TASK BRIEF
For this task, copy all of the data below exactly and skip the pictures.
----------
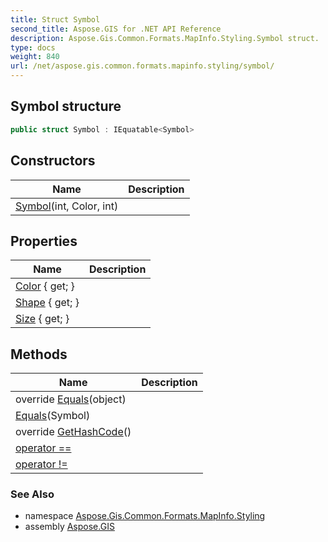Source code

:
 ```yaml
---
title: Struct Symbol
second_title: Aspose.GIS for .NET API Reference
description: Aspose.Gis.Common.Formats.MapInfo.Styling.Symbol struct. 
type: docs
weight: 840
url: /net/aspose.gis.common.formats.mapinfo.styling/symbol/
---
```

## Symbol structure

```csharp
public struct Symbol : IEquatable<Symbol>
```

## Constructors

| Name | Description |
| --- | --- |
| [Symbol](symbol/)(int, Color, int) |  |

## Properties

| Name | Description |
| --- | --- |
| [Color](../../aspose.gis.common.formats.mapinfo.styling/symbol/color/) { get; } |  |
| [Shape](../../aspose.gis.common.formats.mapinfo.styling/symbol/shape/) { get; } |  |
| [Size](../../aspose.gis.common.formats.mapinfo.styling/symbol/size/) { get; } |  |

## Methods

| Name | Description |
| --- | --- |
| override [Equals](../../aspose.gis.common.formats.mapinfo.styling/symbol/equals/#equals_1)(object) |  |
| [Equals](../../aspose.gis.common.formats.mapinfo.styling/symbol/equals/#equals)(Symbol) |  |
| override [GetHashCode](../../aspose.gis.common.formats.mapinfo.styling/symbol/gethashcode/)() |  |
| [operator ==](../../aspose.gis.common.formats.mapinfo.styling/symbol/op_equality/) |  |
| [operator !=](../../aspose.gis.common.formats.mapinfo.styling/symbol/op_inequality/) |  |

### See Also

* namespace [Aspose.Gis.Common.Formats.MapInfo.Styling](../../aspose.gis.common.formats.mapinfo.styling/)
* assembly [Aspose.GIS](../../)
----------
SOLUTION BELOW
Source code

:
 ```yaml
---
title: Struct Symbol
second_title: Aspose.GIS for .NET API Reference
description: Aspose.Gis.Common.Formats.MapInfo.Styling.Symbol struct. 
type: docs
weight: 840
url: /net/aspose.gis.common.formats.mapinfo.styling/symbol/
---
```

## Symbol structure

```csharp
public struct Symbol : IEquatable<Symbol>
```

## Constructors

| Name | Description |
| --- | --- |
| [Symbol](symbol/)(int, Color, int) |  |

## Properties

| Name | Description |
| --- | --- |
| [Color](../../aspose.gis.common.formats.mapinfo.styling/symbol/color/) { get; } |  |
| [Shape](../../aspose.gis.common.formats.mapinfo.styling/symbol/shape/) { get; } |  |
| [Size](../../aspose.gis.common.formats.mapinfo.styling/symbol/size/) { get; } |  |

## Methods

| Name | Description |
| --- | --- |
| override [Equals](../../aspose.gis.common.formats.mapinfo.styling/symbol/equals/#equals_1)(object) |  |
| [Equals](../../aspose.gis.common.formats.mapinfo.styling/symbol/equals/#equals)(Symbol) |  |
| override [GetHashCode](../../aspose.gis.common.formats.mapinfo.styling/symbol/gethashcode/)() |  |
| [operator ==](../../aspose.gis.common.formats.mapinfo.styling/symbol/op_equality/) |  |
| [operator !=](../../aspose.gis.common.formats.mapinfo.styling/symbol/op_inequality/) |  |

### See Also

* namespace [Aspose.Gis.Common.Formats.MapInfo.Styling](../../aspose.gis.common.formats.mapinfo.styling/)
* assembly [Aspose.GIS](../../)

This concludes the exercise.